• Problem
Let the answer be the lines from the one with "programma_dlya_testa_datchikov - папка" to the end of the entries, copied exactly with both boundary lines kept.

• Information provided
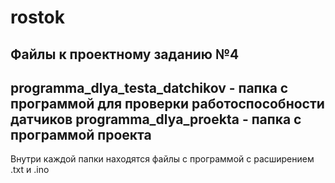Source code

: # rostok
Файлы к проектному заданию №4
-------------------------------------------------------------------------
programma_dlya_testa_datchikov - папка с программой для проверки работоспособности датчиков
programma_dlya_proekta - папка с программой проекта
-------------------------------------------------------------------------
Внутри каждой папки находятся файлы с программой с расширением .txt и .ino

• Solved exercise
programma_dlya_testa_datchikov - папка с программой для проверки работоспособности датчиков
programma_dlya_proekta - папка с программой проекта
-------------------------------------------------------------------------
Внутри каждой папки находятся файлы с программой с расширением .txt и .ino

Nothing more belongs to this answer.